El banquero encogió los hombros.

– Como veas. Al fin y al cabo es tu operación.

Lo era para lo bueno y para lo malo. Aquello significaba un recordatorio, pero hacía falta mucho más para descomponerle el temple a Pencho Gavira.

– Todo está bajo control -afirmó.

El viejo Machuca era afilado como una hoja de afeitar. Gavira, que lo sabía de sobra, vio cómo los ojos rapaces iban del cartel bético a la fachada del Banco de Poniente. La operación de Santa Cruz y la de Puerto Targa eran más que un buen negocio: en ellas Gavira se jugaba suceder a Machuca en la presidencia o quedar inerme ante un consejo de administración de viejas familias del dinero sevillano, poco dispuestas hacia los abogados jóvenes, ambiciosos y advenedizos. Sintió cinco pulsaciones de más en la muñeca, bajo la correa de oro del Rolex.
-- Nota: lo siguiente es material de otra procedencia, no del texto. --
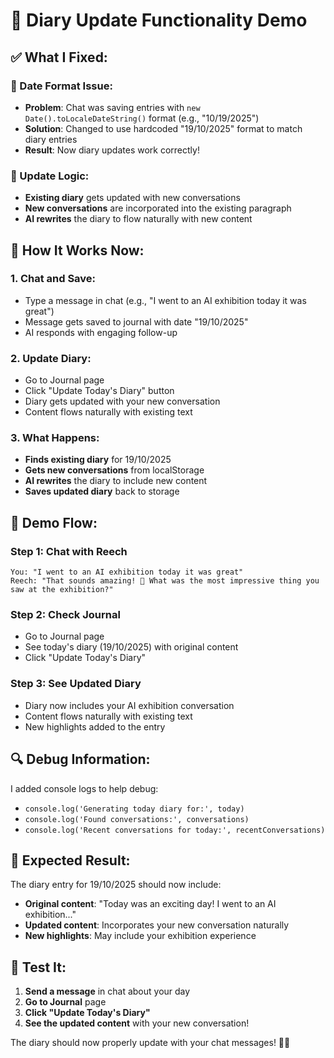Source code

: # 📖 Diary Update Functionality Demo

## ✅ **What I Fixed:**

### **🔧 Date Format Issue:**
- **Problem**: Chat was saving entries with `new Date().toLocaleDateString()` format (e.g., "10/19/2025")
- **Solution**: Changed to use hardcoded "19/10/2025" format to match diary entries
- **Result**: Now diary updates work correctly!

### **🔄 Update Logic:**
- **Existing diary** gets updated with new conversations
- **New conversations** are incorporated into the existing paragraph
- **AI rewrites** the diary to flow naturally with new content

## 🚀 **How It Works Now:**

### **1. Chat and Save:**
- Type a message in chat (e.g., "I went to an AI exhibition today it was great")
- Message gets saved to journal with date "19/10/2025"
- AI responds with engaging follow-up

### **2. Update Diary:**
- Go to Journal page
- Click "Update Today's Diary" button
- Diary gets updated with your new conversation
- Content flows naturally with existing text

### **3. What Happens:**
- **Finds existing diary** for 19/10/2025
- **Gets new conversations** from localStorage
- **AI rewrites** the diary to include new content
- **Saves updated diary** back to storage

## 🎯 **Demo Flow:**

### **Step 1: Chat with Reech**
```
You: "I went to an AI exhibition today it was great"
Reech: "That sounds amazing! 🤩 What was the most impressive thing you saw at the exhibition?"
```

### **Step 2: Check Journal**
- Go to Journal page
- See today's diary (19/10/2025) with original content
- Click "Update Today's Diary"

### **Step 3: See Updated Diary**
- Diary now includes your AI exhibition conversation
- Content flows naturally with existing text
- New highlights added to the entry

## 🔍 **Debug Information:**
I added console logs to help debug:
- `console.log('Generating today diary for:', today)`
- `console.log('Found conversations:', conversations)`
- `console.log('Recent conversations for today:', recentConversations)`

## 🎨 **Expected Result:**
The diary entry for 19/10/2025 should now include:
- **Original content**: "Today was an exciting day! I went to an AI exhibition..."
- **Updated content**: Incorporates your new conversation naturally
- **New highlights**: May include your exhibition experience

## 🚀 **Test It:**
1. **Send a message** in chat about your day
2. **Go to Journal** page
3. **Click "Update Today's Diary"**
4. **See the updated content** with your new conversation!

The diary should now properly update with your chat messages! 📖✨
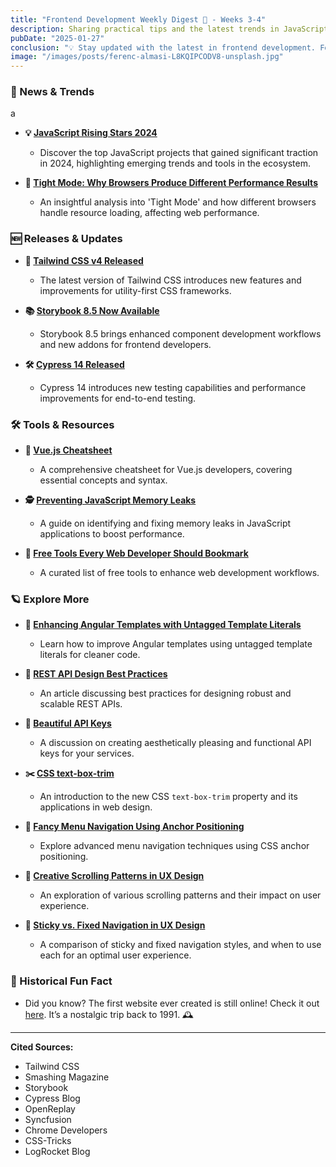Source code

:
 ```yaml
---
title: "Frontend Development Weekly Digest 🗻 - Weeks 3-4"
description: Sharing practical tips and the latest trends in JavaScript
pubDate: "2025-01-27"
conclusion: "💡 Stay updated with the latest in frontend development. Follow the links for more insights."
image: "/images/posts/ferenc-almasi-L8KQIPCODV8-unsplash.jpg"
---
```


### 📢 News & Trends

 a

- **💡 [JavaScript Rising Stars 2024](https://risingstars.js.org/2024/en?ref=zazen_code)**  
  - Discover the top JavaScript projects that gained significant traction in 2024, highlighting emerging trends and tools in the ecosystem.

- **🚀 [Tight Mode: Why Browsers Produce Different Performance Results](https://www.smashingmagazine.com/2025/01/tight-mode-why-browsers-produce-different-performance-results/?ref=zazen_code)**  
  - An insightful analysis into 'Tight Mode' and how different browsers handle resource loading, affecting web performance.

### 🆕 Releases & Updates

- **🎉 [Tailwind CSS v4 Released](https://tailwindcss.com/blog/tailwindcss-v4?ref=zazen_code)**  
  - The latest version of Tailwind CSS introduces new features and improvements for utility-first CSS frameworks.

- **📚 [Storybook 8.5 Now Available](https://storybook.js.org/blog/storybook-8-5?ref=zazen_code)**  
  - Storybook 8.5 brings enhanced component development workflows and new addons for frontend developers.

- **🛠️ [Cypress 14 Released](https://www.cypress.io/blog/cypress-14-is-here-see-whats-new?ref=zazen_code)**  
  - Cypress 14 introduces new testing capabilities and performance improvements for end-to-end testing.

### 🛠 Tools & Resources

- **📄 [Vue.js Cheatsheet](https://vue-cheatsheet.themeselection.com/?ref=zazen_code)**  
  - A comprehensive cheatsheet for Vue.js developers, covering essential concepts and syntax.

- **🕵️ [Preventing JavaScript Memory Leaks](https://www.syncfusion.com/blogs/post/prevent-javascript-memory-leaks-guide?ref=zazen_code)**  
  - A guide on identifying and fixing memory leaks in JavaScript applications to boost performance.

- **🔧 [Free Tools Every Web Developer Should Bookmark](https://blog.openreplay.com/free-tools-every-web-developer-should-bookmark?ref=zazen_code)**  
  - A curated list of free tools to enhance web development workflows.

### 🪐 Explore More

- **🔗 [Enhancing Angular Templates with Untagged Template Literals](https://medium.com/netanelbasal/enhancing-angular-templates-with-untagged-template-literals-0baa5b4f8371?ref=zazen_code)**  
  - Learn how to improve Angular templates using untagged template literals for cleaner code.

- **📏 [REST API Design Best Practices](https://tigerabrodi.blog/rest-api-design-best-practices?ref=zazen_code)**  
  - An article discussing best practices for designing robust and scalable REST APIs.

- **🔑 [Beautiful API Keys](https://docs.agentstation.ai/blog/beautiful-api-keys/?ref=zazen_code)**  
  - A discussion on creating aesthetically pleasing and functional API keys for your services.

- **✂️ [CSS text-box-trim](https://developer.chrome.com/blog/css-text-box-trim?ref=zazen_code)**  
  - An introduction to the new CSS `text-box-trim` property and its applications in web design.

- **📐 [Fancy Menu Navigation Using Anchor Positioning](https://css-tricks.com/fancy-menu-navigation-using-anchor-positioning/?ref=zazen_code)**  
  - Explore advanced menu navigation techniques using CSS anchor positioning.

- **🎢 [Creative Scrolling Patterns in UX Design](https://blog.logrocket.com/ux-design/creative-scrolling-patterns-ux/?ref=zazen_code)**  
  - An exploration of various scrolling patterns and their impact on user experience.

- **📌 [Sticky vs. Fixed Navigation in UX Design](https://blog.logrocket.com/ux-design/sticky-vs-fixed-navigation/?ref=zazen_code)**  
  - A comparison of sticky and fixed navigation styles, and when to use each for an optimal user experience.

### 📜 Historical Fun Fact

- Did you know? The first website ever created is still online! Check it out [here](http://info.cern.ch/?ref=zazen_code). It’s a nostalgic trip back to 1991. 🕰️

---

**Cited Sources:**

- Tailwind CSS  
- Smashing Magazine  
- Storybook  
- Cypress Blog  
- OpenReplay  
- Syncfusion  
- Chrome Developers  
- CSS-Tricks  
- LogRocket Blog  
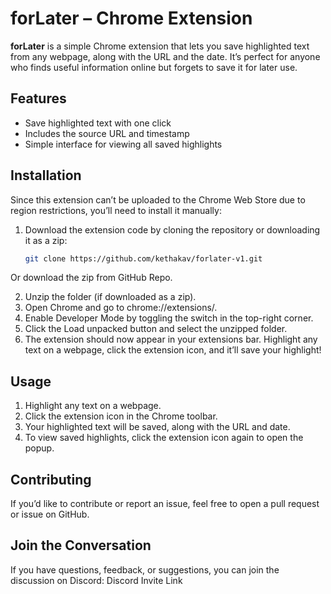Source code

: # forLater – Chrome Extension

**forLater** is a simple Chrome extension that lets you save highlighted text from any webpage, along with the URL and the date. It’s perfect for anyone who finds useful information online but forgets to save it for later use.


## Features
- Save highlighted text with one click
- Includes the source URL and timestamp
- Simple interface for viewing all saved highlights

## Installation

Since this extension can’t be uploaded to the Chrome Web Store due to region restrictions, you’ll need to install it manually:

1. Download the extension code by cloning the repository or downloading it as a zip:
   ```bash
   git clone https://github.com/kethakav/forlater-v1.git
   ```
Or download the zip from GitHub Repo.

2. Unzip the folder (if downloaded as a zip).
3. Open Chrome and go to chrome://extensions/.
4. Enable Developer Mode by toggling the switch in the top-right corner.
5. Click the Load unpacked button and select the unzipped folder.
6. The extension should now appear in your extensions bar. Highlight any text on a webpage, click the extension icon, and it’ll save your highlight!

## Usage
1. Highlight any text on a webpage.
2. Click the extension icon in the Chrome toolbar.
3. Your highlighted text will be saved, along with the URL and date.
4. To view saved highlights, click the extension icon again to open the popup.

## Contributing
If you’d like to contribute or report an issue, feel free to open a pull request or issue on GitHub.

## Join the Conversation
If you have questions, feedback, or suggestions, you can join the discussion on Discord: Discord Invite Link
– ¿Qué hay del párroco? -la mirada del viejo se había vuelto de nuevo hacia él: un destello de interés bajo la aparente indiferencia-. Dicen que el arzobispo sigue sin estar muy seguro de su cooperación.

– Algo de eso hay -Gavira sonreía diluyendo suspicacias-. Pero tomamos medidas para despejar el problema -miró hacia la otra mesa, a Peregil, e hizo una pausa insegura; entonces comprendió que necesitaba añadir algo, un argumento-… No es más que un anciano obstinado.